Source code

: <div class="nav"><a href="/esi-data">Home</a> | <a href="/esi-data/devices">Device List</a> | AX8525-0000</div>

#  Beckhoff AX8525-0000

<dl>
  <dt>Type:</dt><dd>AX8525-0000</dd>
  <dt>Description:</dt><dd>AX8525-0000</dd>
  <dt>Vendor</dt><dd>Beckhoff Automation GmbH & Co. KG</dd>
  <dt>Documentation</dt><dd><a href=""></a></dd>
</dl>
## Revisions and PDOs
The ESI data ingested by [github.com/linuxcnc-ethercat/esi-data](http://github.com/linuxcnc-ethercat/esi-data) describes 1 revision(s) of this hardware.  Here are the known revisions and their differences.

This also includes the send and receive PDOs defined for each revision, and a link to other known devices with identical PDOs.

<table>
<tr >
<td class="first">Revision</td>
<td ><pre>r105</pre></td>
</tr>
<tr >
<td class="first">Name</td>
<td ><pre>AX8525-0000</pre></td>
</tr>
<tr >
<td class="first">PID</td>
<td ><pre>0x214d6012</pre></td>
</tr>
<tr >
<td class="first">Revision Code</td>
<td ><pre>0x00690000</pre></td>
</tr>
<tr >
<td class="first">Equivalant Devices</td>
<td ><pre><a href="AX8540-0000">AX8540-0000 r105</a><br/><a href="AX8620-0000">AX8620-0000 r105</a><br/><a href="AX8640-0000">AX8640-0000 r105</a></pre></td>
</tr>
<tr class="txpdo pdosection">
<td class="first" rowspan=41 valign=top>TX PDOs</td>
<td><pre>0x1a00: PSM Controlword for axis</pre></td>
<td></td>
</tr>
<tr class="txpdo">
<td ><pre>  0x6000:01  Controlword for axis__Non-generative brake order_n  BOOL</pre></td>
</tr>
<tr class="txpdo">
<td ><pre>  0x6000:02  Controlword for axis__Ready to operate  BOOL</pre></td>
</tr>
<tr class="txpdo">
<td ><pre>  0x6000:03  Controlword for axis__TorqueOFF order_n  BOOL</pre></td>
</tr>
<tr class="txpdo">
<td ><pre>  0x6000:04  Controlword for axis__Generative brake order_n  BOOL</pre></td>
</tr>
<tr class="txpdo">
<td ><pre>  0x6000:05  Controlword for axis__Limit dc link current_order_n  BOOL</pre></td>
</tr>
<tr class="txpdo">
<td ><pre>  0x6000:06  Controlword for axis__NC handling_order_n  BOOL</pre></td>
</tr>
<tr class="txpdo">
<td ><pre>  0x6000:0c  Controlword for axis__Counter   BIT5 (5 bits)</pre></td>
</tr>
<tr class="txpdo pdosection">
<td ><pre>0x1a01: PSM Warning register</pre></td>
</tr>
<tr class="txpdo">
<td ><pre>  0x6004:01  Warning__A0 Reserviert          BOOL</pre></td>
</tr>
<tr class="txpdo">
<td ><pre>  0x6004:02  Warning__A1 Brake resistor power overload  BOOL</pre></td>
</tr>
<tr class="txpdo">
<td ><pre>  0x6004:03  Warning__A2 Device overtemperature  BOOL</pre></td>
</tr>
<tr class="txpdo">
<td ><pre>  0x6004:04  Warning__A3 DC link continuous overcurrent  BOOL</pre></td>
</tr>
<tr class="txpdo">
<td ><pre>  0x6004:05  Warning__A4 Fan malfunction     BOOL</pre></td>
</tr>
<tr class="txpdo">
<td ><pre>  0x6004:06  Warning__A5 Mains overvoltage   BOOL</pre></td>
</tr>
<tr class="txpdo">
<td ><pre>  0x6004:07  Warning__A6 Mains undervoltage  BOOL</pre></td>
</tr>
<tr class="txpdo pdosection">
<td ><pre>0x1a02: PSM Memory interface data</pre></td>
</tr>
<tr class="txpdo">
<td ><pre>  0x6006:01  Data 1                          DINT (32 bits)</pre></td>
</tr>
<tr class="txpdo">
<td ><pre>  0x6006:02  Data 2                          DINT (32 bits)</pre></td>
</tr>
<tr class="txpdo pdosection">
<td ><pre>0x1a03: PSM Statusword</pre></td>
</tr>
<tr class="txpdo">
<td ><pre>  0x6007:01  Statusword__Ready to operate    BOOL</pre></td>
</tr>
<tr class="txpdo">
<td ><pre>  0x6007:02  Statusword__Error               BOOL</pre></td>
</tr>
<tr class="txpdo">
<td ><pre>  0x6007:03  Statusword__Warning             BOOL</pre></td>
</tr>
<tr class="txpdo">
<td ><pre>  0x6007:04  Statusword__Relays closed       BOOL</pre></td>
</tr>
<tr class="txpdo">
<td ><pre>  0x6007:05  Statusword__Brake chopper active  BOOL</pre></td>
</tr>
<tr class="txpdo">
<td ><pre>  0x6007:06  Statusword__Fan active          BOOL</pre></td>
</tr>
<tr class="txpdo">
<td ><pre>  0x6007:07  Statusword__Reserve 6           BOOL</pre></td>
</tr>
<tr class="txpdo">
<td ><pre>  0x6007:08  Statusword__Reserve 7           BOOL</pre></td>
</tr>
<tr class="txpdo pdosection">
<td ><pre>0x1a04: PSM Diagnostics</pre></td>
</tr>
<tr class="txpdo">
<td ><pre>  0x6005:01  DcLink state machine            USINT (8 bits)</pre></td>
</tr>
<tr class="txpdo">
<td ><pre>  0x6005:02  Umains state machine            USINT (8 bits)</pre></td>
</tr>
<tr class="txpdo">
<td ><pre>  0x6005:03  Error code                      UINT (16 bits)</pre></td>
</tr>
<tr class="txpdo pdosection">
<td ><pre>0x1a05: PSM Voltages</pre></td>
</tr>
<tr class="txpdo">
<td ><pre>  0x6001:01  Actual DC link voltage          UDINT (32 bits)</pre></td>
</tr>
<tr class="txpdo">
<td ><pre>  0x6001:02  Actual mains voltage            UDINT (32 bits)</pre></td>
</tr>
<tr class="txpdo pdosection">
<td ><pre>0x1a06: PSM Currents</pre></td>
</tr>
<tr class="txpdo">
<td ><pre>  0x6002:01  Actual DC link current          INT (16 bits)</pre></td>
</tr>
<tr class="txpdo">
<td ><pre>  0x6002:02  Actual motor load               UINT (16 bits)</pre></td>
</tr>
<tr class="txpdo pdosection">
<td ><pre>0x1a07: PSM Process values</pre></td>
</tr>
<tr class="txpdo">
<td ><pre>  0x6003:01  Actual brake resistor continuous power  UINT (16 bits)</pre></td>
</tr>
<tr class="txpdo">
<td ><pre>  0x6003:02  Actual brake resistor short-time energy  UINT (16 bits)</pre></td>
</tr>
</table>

******

§ WHAT TO WORK ON
Once you have read the material, set it down again word for word.

§ RESULT FOR THIS EXERCISE
Source code

: <div class="nav"><a href="/esi-data">Home</a> | <a href="/esi-data/devices">Device List</a> | AX8525-0000</div>

#  Beckhoff AX8525-0000

<dl>
  <dt>Type:</dt><dd>AX8525-0000</dd>
  <dt>Description:</dt><dd>AX8525-0000</dd>
  <dt>Vendor</dt><dd>Beckhoff Automation GmbH & Co. KG</dd>
  <dt>Documentation</dt><dd><a href=""></a></dd>
</dl>
## Revisions and PDOs
The ESI data ingested by [github.com/linuxcnc-ethercat/esi-data](http://github.com/linuxcnc-ethercat/esi-data) describes 1 revision(s) of this hardware.  Here are the known revisions and their differences.

This also includes the send and receive PDOs defined for each revision, and a link to other known devices with identical PDOs.

<table>
<tr >
<td class="first">Revision</td>
<td ><pre>r105</pre></td>
</tr>
<tr >
<td class="first">Name</td>
<td ><pre>AX8525-0000</pre></td>
</tr>
<tr >
<td class="first">PID</td>
<td ><pre>0x214d6012</pre></td>
</tr>
<tr >
<td class="first">Revision Code</td>
<td ><pre>0x00690000</pre></td>
</tr>
<tr >
<td class="first">Equivalant Devices</td>
<td ><pre><a href="AX8540-0000">AX8540-0000 r105</a><br/><a href="AX8620-0000">AX8620-0000 r105</a><br/><a href="AX8640-0000">AX8640-0000 r105</a></pre></td>
</tr>
<tr class="txpdo pdosection">
<td class="first" rowspan=41 valign=top>TX PDOs</td>
<td><pre>0x1a00: PSM Controlword for axis</pre></td>
<td></td>
</tr>
<tr class="txpdo">
<td ><pre>  0x6000:01  Controlword for axis__Non-generative brake order_n  BOOL</pre></td>
</tr>
<tr class="txpdo">
<td ><pre>  0x6000:02  Controlword for axis__Ready to operate  BOOL</pre></td>
</tr>
<tr class="txpdo">
<td ><pre>  0x6000:03  Controlword for axis__TorqueOFF order_n  BOOL</pre></td>
</tr>
<tr class="txpdo">
<td ><pre>  0x6000:04  Controlword for axis__Generative brake order_n  BOOL</pre></td>
</tr>
<tr class="txpdo">
<td ><pre>  0x6000:05  Controlword for axis__Limit dc link current_order_n  BOOL</pre></td>
</tr>
<tr class="txpdo">
<td ><pre>  0x6000:06  Controlword for axis__NC handling_order_n  BOOL</pre></td>
</tr>
<tr class="txpdo">
<td ><pre>  0x6000:0c  Controlword for axis__Counter   BIT5 (5 bits)</pre></td>
</tr>
<tr class="txpdo pdosection">
<td ><pre>0x1a01: PSM Warning register</pre></td>
</tr>
<tr class="txpdo">
<td ><pre>  0x6004:01  Warning__A0 Reserviert          BOOL</pre></td>
</tr>
<tr class="txpdo">
<td ><pre>  0x6004:02  Warning__A1 Brake resistor power overload  BOOL</pre></td>
</tr>
<tr class="txpdo">
<td ><pre>  0x6004:03  Warning__A2 Device overtemperature  BOOL</pre></td>
</tr>
<tr class="txpdo">
<td ><pre>  0x6004:04  Warning__A3 DC link continuous overcurrent  BOOL</pre></td>
</tr>
<tr class="txpdo">
<td ><pre>  0x6004:05  Warning__A4 Fan malfunction     BOOL</pre></td>
</tr>
<tr class="txpdo">
<td ><pre>  0x6004:06  Warning__A5 Mains overvoltage   BOOL</pre></td>
</tr>
<tr class="txpdo">
<td ><pre>  0x6004:07  Warning__A6 Mains undervoltage  BOOL</pre></td>
</tr>
<tr class="txpdo pdosection">
<td ><pre>0x1a02: PSM Memory interface data</pre></td>
</tr>
<tr class="txpdo">
<td ><pre>  0x6006:01  Data 1                          DINT (32 bits)</pre></td>
</tr>
<tr class="txpdo">
<td ><pre>  0x6006:02  Data 2                          DINT (32 bits)</pre></td>
</tr>
<tr class="txpdo pdosection">
<td ><pre>0x1a03: PSM Statusword</pre></td>
</tr>
<tr class="txpdo">
<td ><pre>  0x6007:01  Statusword__Ready to operate    BOOL</pre></td>
</tr>
<tr class="txpdo">
<td ><pre>  0x6007:02  Statusword__Error               BOOL</pre></td>
</tr>
<tr class="txpdo">
<td ><pre>  0x6007:03  Statusword__Warning             BOOL</pre></td>
</tr>
<tr class="txpdo">
<td ><pre>  0x6007:04  Statusword__Relays closed       BOOL</pre></td>
</tr>
<tr class="txpdo">
<td ><pre>  0x6007:05  Statusword__Brake chopper active  BOOL</pre></td>
</tr>
<tr class="txpdo">
<td ><pre>  0x6007:06  Statusword__Fan active          BOOL</pre></td>
</tr>
<tr class="txpdo">
<td ><pre>  0x6007:07  Statusword__Reserve 6           BOOL</pre></td>
</tr>
<tr class="txpdo">
<td ><pre>  0x6007:08  Statusword__Reserve 7           BOOL</pre></td>
</tr>
<tr class="txpdo pdosection">
<td ><pre>0x1a04: PSM Diagnostics</pre></td>
</tr>
<tr class="txpdo">
<td ><pre>  0x6005:01  DcLink state machine            USINT (8 bits)</pre></td>
</tr>
<tr class="txpdo">
<td ><pre>  0x6005:02  Umains state machine            USINT (8 bits)</pre></td>
</tr>
<tr class="txpdo">
<td ><pre>  0x6005:03  Error code                      UINT (16 bits)</pre></td>
</tr>
<tr class="txpdo pdosection">
<td ><pre>0x1a05: PSM Voltages</pre></td>
</tr>
<tr class="txpdo">
<td ><pre>  0x6001:01  Actual DC link voltage          UDINT (32 bits)</pre></td>
</tr>
<tr class="txpdo">
<td ><pre>  0x6001:02  Actual mains voltage            UDINT (32 bits)</pre></td>
</tr>
<tr class="txpdo pdosection">
<td ><pre>0x1a06: PSM Currents</pre></td>
</tr>
<tr class="txpdo">
<td ><pre>  0x6002:01  Actual DC link current          INT (16 bits)</pre></td>
</tr>
<tr class="txpdo">
<td ><pre>  0x6002:02  Actual motor load               UINT (16 bits)</pre></td>
</tr>
<tr class="txpdo pdosection">
<td ><pre>0x1a07: PSM Process values</pre></td>
</tr>
<tr class="txpdo">
<td ><pre>  0x6003:01  Actual brake resistor continuous power  UINT (16 bits)</pre></td>
</tr>
<tr class="txpdo">
<td ><pre>  0x6003:02  Actual brake resistor short-time energy  UINT (16 bits)</pre></td>
</tr>
</table>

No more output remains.